The only downside, given that my code supports zooming, is that you cannot use 
Bit-Maps for small artefacts such as handles. Instead, everything has to be 
drawn using floating point vector graphics. Having said that, even in Java 6 on 
older hardware, and using 64 bit precision vectors, (Swing converts them to 32 
bit for rendering), it is pretty nippy, but it is unlikely to get much 
acceleration from a GPU. One of the speed killers is dotted or dashed lines for 
XOR Mode use. I use 0 (i.e. 1) pixel width, and longish dashes, for speed, and 
hollow handles have solid 0 (i.e. 1) pixel outlines.

This approach keeps the UI highly responsive, as it is a highly 
user-interactive system. However, I've never seen the approach documented by 
authors, and I had to develop it from first principles, even though it is 
fairly obvious that commercial products use it. It is easy to describe it, as 
above, but gets very complex to implement, which is why authors and training 
books avoid teaching it.

I haven't seen any examples of the approach published for Android either.

It also goes against the MVC philosophy. As an engineer, my objects are 
physical entities that know their own properties. Stylesheets, as such, suit a 
different world, where data and appearance are de-coupled.

I do not know if JavaFX was ever designed to allow such an approach.

Chris



Re: Drawing using multiple threads in Swing EDT - Can JavaFX support this?

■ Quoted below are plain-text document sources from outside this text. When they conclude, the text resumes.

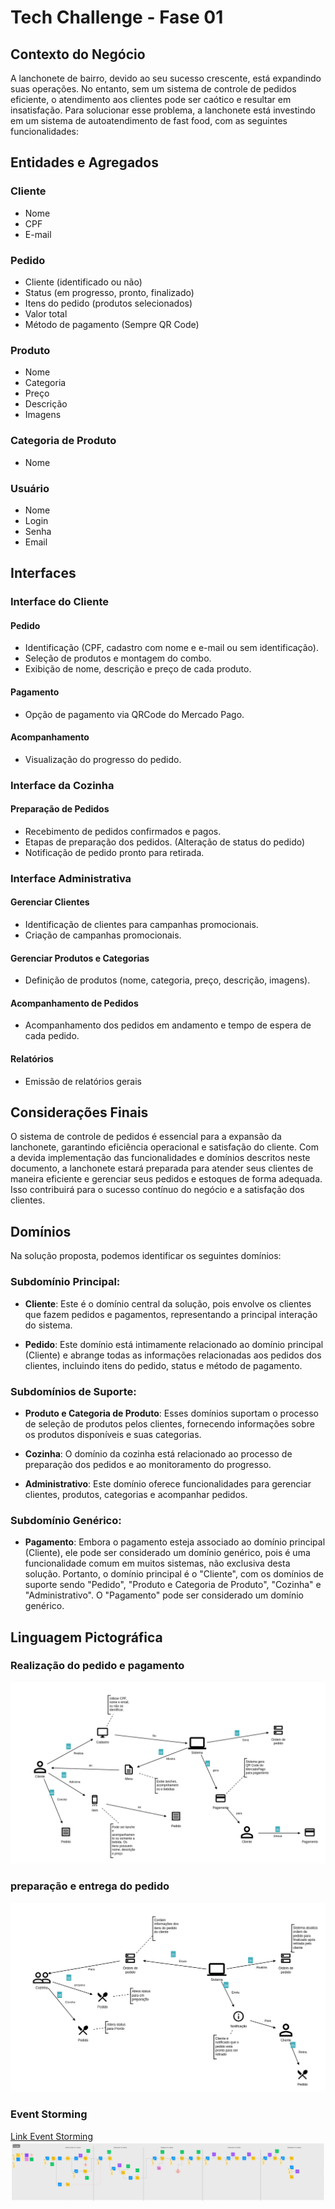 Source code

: # Tech Challenge - Fase 01

## Contexto do Negócio

A lanchonete de bairro, devido ao seu sucesso crescente, está expandindo suas operações. No entanto, sem um sistema de controle de pedidos eficiente, o atendimento aos clientes pode ser caótico e resultar em insatisfação. Para solucionar esse problema, a lanchonete está investindo em um sistema de autoatendimento de fast food, com as seguintes funcionalidades:

## Entidades e Agregados

### Cliente

- Nome
- CPF
- E-mail

### Pedido

- Cliente (identificado ou não)
- Status (em progresso, pronto, finalizado)
- Itens do pedido (produtos selecionados)
- Valor total
- Método de pagamento (Sempre QR Code)

### Produto

- Nome
- Categoria
- Preço
- Descrição
- Imagens

### Categoria de Produto

- Nome

### Usuário

- Nome
- Login
- Senha
- Email

## Interfaces

### Interface do Cliente

#### Pedido

- Identificação (CPF, cadastro com nome e e-mail ou sem identificação).
- Seleção de produtos e montagem do combo.
- Exibição de nome, descrição e preço de cada produto.

#### Pagamento

- Opção de pagamento via QRCode do Mercado Pago.

#### Acompanhamento

- Visualização do progresso do pedido.

### Interface da Cozinha

#### Preparação de Pedidos

- Recebimento de pedidos confirmados e pagos.
- Etapas de preparação dos pedidos. (Alteração de status do pedido)
- Notificação de pedido pronto para retirada.

### Interface Administrativa

#### Gerenciar Clientes

- Identificação de clientes para campanhas promocionais.
- Criação de campanhas promocionais.

#### Gerenciar Produtos e Categorias

- Definição de produtos (nome, categoria, preço, descrição, imagens).

#### Acompanhamento de Pedidos

- Acompanhamento dos pedidos em andamento e tempo de espera de cada pedido.

#### Relatórios

- Emissão de relatórios gerais

## Considerações Finais

O sistema de controle de pedidos é essencial para a expansão da lanchonete, garantindo eficiência operacional e satisfação do cliente. Com a devida implementação das funcionalidades e domínios descritos neste documento, a lanchonete estará preparada para atender seus clientes de maneira eficiente e gerenciar seus pedidos e estoques de forma adequada. Isso contribuirá para o sucesso contínuo do negócio e a satisfação dos clientes.

## Domínios

Na solução proposta, podemos identificar os seguintes domínios:

### Subdomínio Principal:

- **Cliente**: Este é o domínio central da solução, pois envolve os clientes que fazem pedidos e pagamentos, representando a principal interação do sistema.

- **Pedido**: Este domínio está intimamente relacionado ao domínio principal (Cliente) e abrange todas as informações relacionadas aos pedidos dos clientes, incluindo itens do pedido, status e método de pagamento.

### Subdomínios de Suporte:

- **Produto e Categoria de Produto**: Esses domínios suportam o processo de seleção de produtos pelos clientes, fornecendo informações sobre os produtos disponíveis e suas categorias.

- **Cozinha**: O domínio da cozinha está relacionado ao processo de preparação dos pedidos e ao monitoramento do progresso.

- **Administrativo**: Este domínio oferece funcionalidades para gerenciar clientes, produtos, categorias e acompanhar pedidos.

### Subdomínio Genérico:

- **Pagamento**: Embora o pagamento esteja associado ao domínio principal (Cliente), ele pode ser considerado um domínio genérico, pois é uma funcionalidade comum em muitos sistemas, não exclusiva desta solução.
  Portanto, o domínio principal é o "Cliente", com os domínios de suporte sendo "Pedido", "Produto e Categoria de Produto", "Cozinha" e "Administrativo". O "Pagamento" pode ser considerado um domínio genérico.

## Linguagem Pictográfica

### Realização do pedido e pagamento

![realizacao-do-pedido-e-pagamento](https://raw.githubusercontent.com/RenanSX/tech-challenge/main/documentation/realizacao-pedido-pagamento.png)

### preparação e entrega do pedido

![preparacao-e-entrega-do-pedido](https://raw.githubusercontent.com/RenanSX/tech-challenge/main/documentation/preparacao-entrega-pedido.png)

### Event Storming

[Link Event Storming](https://www.figma.com/file/269hzIucolU1KCX7Ra60O8/Event-storming-Tech-Challenge?type=whiteboard&node-id=157-854&t=3aA0WQGTuEu5vvrv-4)
![event-storming](https://raw.githubusercontent.com/RenanSX/tech-challenge/main/documentation/event-storming.png)
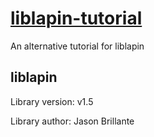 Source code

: # [liblapin-tutorial](https://liblapin.readthedocs.org/) #

An alternative tutorial for liblapin

## liblapin ##

Library version: v1.5

Library author: Jason Brillante
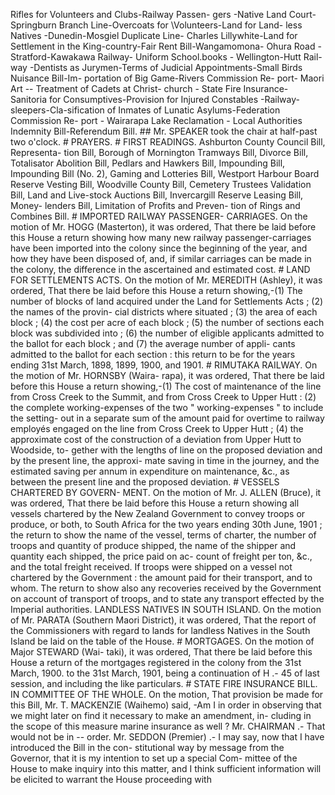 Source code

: Rifles for Volunteers and Clubs-Railway Passen- gers -Native Land Court-Springburn Branch Line-Overcoats for \\Volunteers-Land for Land- less Natives -Dunedin-Mosgiel Duplicate Line- Charles Lillywhite-Land for Settlement in the King-country-Fair Rent Bill-Wangamomona- Ohura Road - Stratford-Kawakawa Railway- Uniform School.books - Wellington-Hutt Rail- way -Dentists as Jurymen-Terms of Judicial Appointments-Small Birds Nuisance Bill-Im- portation of Big Game-Rivers Commission Re- port- Maori Art -- Treatment of Cadets at Christ- church - State Fire Insurance- Sanitoria for Consumptives-Provision for Injured Constables -Railway-sleepers-Cla-sification of Inmates of Lunatic Asylums-Federation Commission Re- port - Wairarapa Lake Reclamation - Local Authorities Indemnity Bill-Referendum Bill. ## Mr. SPEAKER took the chair at half-past two o'clock. # PRAYERS. # FIRST READINGS. Ashburton County Council Bill, Representa- tion Bill, Borough of Mornington Tramways Bill, Divorce Bill, Totalisator Abolition Bill, Pedlars and Hawkers Bill, Impounding Bill, Impounding Bill (No. 2), Gaming and Lotteries Bill, Westport Harbour Board Reserve Vesting Bill, Woodville County Bill, Cemetery Trustees Validation Bill, Land and Live-stock Auctions Bill, Invercargill Reserve Leasing Bill, Money- lenders Bill, Limitation of Profits and Preven- tion of Rings and Combines Bill. # IMPORTED RAILWAY PASSENGER- CARRIAGES. On the motion of Mr. HOGG (Masterton), it was ordered, That there be laid before this House a return showing how many new railway passenger-carriages have been imported into the colony since the beginning of the year, and how they have been disposed of, and, if similar carriages can be made in the colony, the difference in the ascertained and estimated cost. # LAND FOR SETTLEMENTS ACTS. On the motion of Mr. MEREDITH (Ashley), it was ordered, That there be laid before this House a return showing,-(1) The number of blocks of land acquired under the Land for Settlements Acts ; (2) the names of the provin- cial districts where situated ; (3) the area of each block ; (4) the cost per acre of each block ; (5) the number of sections each block was subdivided into ; (6) the number of eligible applicants admitted to the ballot for each block ; and (7) the average number of appli- cants admitted to the ballot for each section : this return to be for the years ending 31st March, 1898, 1899, 1900, and 1901. # RIMUTAKA RAILWAY. On the motion of Mr. HORNSBY (Waira- rapa), it was ordered, That there be laid before this House a return showing,-(1) The cost of maintenance of the line from Cross Creek to the Summit, and from Cross Creek to Upper Hutt : (2) the complete working-expenses of the two " working-expenses " to include the setting- out in a separate sum of the amount paid for overtime to railway employés engaged on the line from Cross Creek to Upper Hutt ; (4) the approximate cost of the construction of a deviation from Upper Hutt to Woodside, to- gether with the lengths of line on the proposed deviation and by the present line, the approxi- mate saving in time in the journey, and the estimated saving per annum in expenditure on maintenance, &c., as between the present line and the proposed deviation. # VESSELS CHARTERED BY GOVERN- MENT. On the motion of Mr. J. ALLEN (Bruce), it was ordered, That there be laid before this House a return showing all vessels chartered by the New Zealand Government to convey troops or produce, or both, to South Africa for the two years ending 30th June, 1901 ; the return to show the name of the vessel, terms of charter, the number of troops and quantity of produce shipped, the name of the shipper and quantity each shipped, the price paid on ac- count of freight per ton, &c., and the total freight received. If troops were shipped on a vessel not chartered by the Government : the amount paid for their transport, and to whom. The return to show also any recoveries received by the Government on account of transport of troops, and to state any transport effected by the Imperial authorities. LANDLESS NATIVES IN SOUTH ISLAND. On the motion of Mr. PARATA (Southern Maori District), it was ordered, That the report of the Commissioners with regard to lands for landless Natives in the South Island be laid on the table of the House. # MORTGAGES. On the motion of Major STEWARD (Wai- taki), it was ordered, That there be laid before this House a return of the mortgages registered in the colony from the 31st March, 1900. to the 31st March, 1901, being a continuation of H .- 45 of last session, and including the like particulars. # STATE FIRE INSURANCE BILL. IN COMMITTEE OF THE WHOLE. On the motion, That provision be made for this Bill, Mr. T. MACKENZIE (Waihemo) said, -Am I in order in observing that we might later on find it necessary to make an amendment, in- cluding in the scope of this measure marine insurance as well ? Mr. CHAIRMAN .- That would not be in \-- order. Mr. SEDDON (Premier) .- I may say, now that I have introduced the Bill in the con- stitutional way by message from the Governor, that it is my intention to set up a special Com- mittee of the House to make inquiry into this matter, and I think sufficient information will be elicited to warrant the House proceeding with  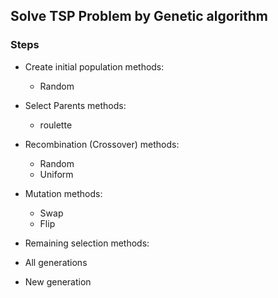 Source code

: ## Solve TSP Problem by Genetic algorithm

### Steps

- Create initial population
  methods:
  - Random
  
- Select Parents 
  methods:
  - roulette
  
- Recombination (Crossover)
  methods:
  - Random
  - Uniform
  
- Mutation
  methods:
  - Swap
  - Flip

- Remaining selection
 methods:
 - All generations
 - New generation
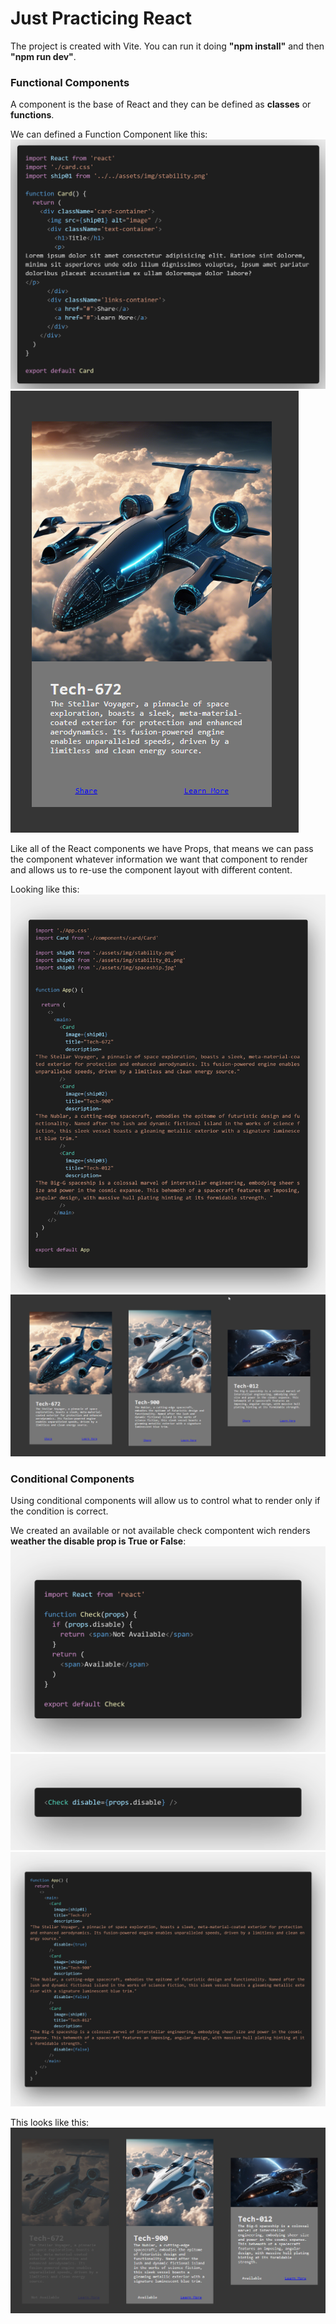 # Just Practicing React
The project is created with Vite. You can run it doing **"npm install"** and then **"npm run dev"**.

### Functional Components
A component is the base of React and they can be defined as **classes** or **functions**.

We can defined a Function Component like this:
![Code](/public/examples/component.png)
![Visual](/public/examples/card.png)

Like all of the React components we have Props, that means we can pass the component whatever information we want that component to render and allows us to re-use the component layout with different content.

Looking like this:
![Code](/public/examples/props.png)
![Visual](/public/examples/example.png)

### Conditional Components
Using conditional components will allow us to control what to render only if the condition is correct.

We created an available or not available check compontent wich renders **weather the disable prop is True or False**:
![Code](/public/examples/condittional_render.png)
![Code](/public/examples/component_props.png)
![Code](/public/examples/components_props.png)

This looks like this:
![Visual](/public/examples/visual_conditional.png)
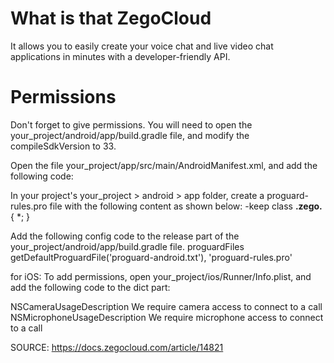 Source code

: # What is that ZegoCloud

It allows you to easily create your voice chat and live video chat applications in minutes with a developer-friendly API.

# Permissions

Don't forget to give permissions.
You will need to open the your_project/android/app/build.gradle file, and modify the compileSdkVersion to 33.

Open the file your_project/app/src/main/AndroidManifest.xml, and add the following code:

<uses-permission android:name="android.permission.ACCESS_WIFI_STATE" />
<uses-permission android:name="android.permission.RECORD_AUDIO" />
<uses-permission android:name="android.permission.INTERNET" />
<uses-permission android:name="android.permission.ACCESS_NETWORK_STATE" />
<uses-permission android:name="android.permission.CAMERA" />
<uses-permission android:name="android.permission.BLUETOOTH" />
<uses-permission android:name="android.permission.MODIFY_AUDIO_SETTINGS" />
<uses-permission android:name="android.permission.WRITE_EXTERNAL_STORAGE" />
<uses-permission android:name="android.permission.READ_PHONE_STATE" />
<uses-permission android:name="android.permission.WAKE_LOCK" />

In your project's your_project > android > app folder, create a proguard-rules.pro file with the following content as shown below:
-keep class **.zego.** { *; }

Add the following config code to the release part of the your_project/android/app/build.gradle file.
proguardFiles getDefaultProguardFile('proguard-android.txt'), 'proguard-rules.pro'

for iOS:
To add permissions, open your_project/ios/Runner/Info.plist, and add the following code to the dict part:

<key>NSCameraUsageDescription</key>
<string>We require camera access to connect to a call</string>
<key>NSMicrophoneUsageDescription</key>
<string>We require microphone access to connect to a call</string>

SOURCE: https://docs.zegocloud.com/article/14821
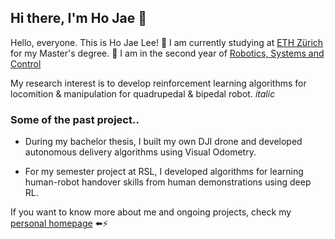 ## Hi there, I'm Ho Jae 👋

Hello, everyone. This is Ho Jae Lee! :slightly_smiling_face:
I am currently studying at [ETH Zürich](https://ethz.ch/en.html) for my Master's degree. :book:
I am in the second year of [Robotics, Systems and Control](https://master-robotics.ethz.ch/)

My research interest is to develop reinforcement learning algorithms for locomition & manipulation for quadrupedal & bipedal robot.
_italic_
### Some of the past project..

* During my bachelor thesis, I built my own DJI drone and developed autonomous delivery algorithms using Visual Odometry.

* For my semester project at RSL, I developed algorithms for learning human-robot handover skills from human demonstrations using deep RL.

If you want to know more about me and ongoing projects, check my [personal homepage](https://hojae-io.github.io/) :arrow_left:⚡

<!--
**hojae-io/hojae-io** is a ✨ _special_ ✨ repository because its `README.md` (this file) appears on your GitHub profile.

Here are some ideas to get you started:

- 🔭 I’m currently working on ...
- 🌱 I’m currently learning ...
- 👯 I’m looking to collaborate on ...
- 🤔 I’m looking for help with ...
- 💬 Ask me about ...
- 📫 How to reach me: ...
- 😄 Pronouns: ...
- ⚡ Fun fact: ...
-->

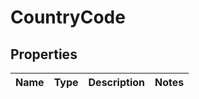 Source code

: 
# CountryCode

## Properties
Name | Type | Description | Notes
------------ | ------------- | ------------- | -------------



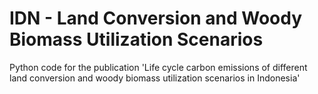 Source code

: # IDN - Land Conversion and Woody Biomass Utilization Scenarios
Python code for the publication 'Life cycle carbon emissions of different land conversion and woody biomass utilization scenarios in Indonesia'
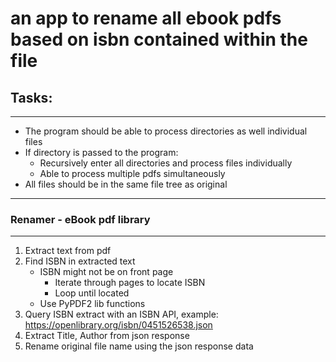 # an app to rename all ebook pdfs based on isbn contained within the file

## Tasks:
---
* The program should be able to process directories as well individual files
* If directory is passed to the program:
    * Recursively enter all directories and process files individually
    * Able to process multiple pdfs simultaneously
* All files should be in the same file tree as original
---

### Renamer - eBook pdf library
---
1. Extract text from pdf
2. Find ISBN in extracted text
    - ISBN might not be on front page
        - Iterate through pages to locate ISBN
        - Loop until located
    - Use PyPDF2 lib functions
3. Query ISBN extract with an ISBN API, example:
https://openlibrary.org/isbn/0451526538.json
4. Extract Title, Author from json response
5. Rename original file name using the json response data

2014-04-27 Thread Richard Bair

 I do not know if JavaFX was ever designed to allow such an approach.

The intent was that you wouldn't have to, but that the system would do it for 
you. That is, we (in theory) would break a scene graph down and process it with 
multiple threads, both for bounding volume computations as well as 
rasterization, utilizing the hardware efficiently and sparing you the pain. 
With Canvas, if you needed to draw your own, you could do so (setup draw 
commands and apply them to the canvas on the fx thread).

We don't have optimal threading on the graphics side yet, one of my biggest 
todo items (a refactoring there could also yield a pipeline more friendly to 
advanced GPU usage whereas now we basically do es 2.0 only).

The deficiency with the canvas approach compared to java 2D is that the 
construction happens on a background thread but rasterization does not.

You can still use Java2D with FX exactly as you did with swing, as buffered 
images can be fed to the fx scene graph.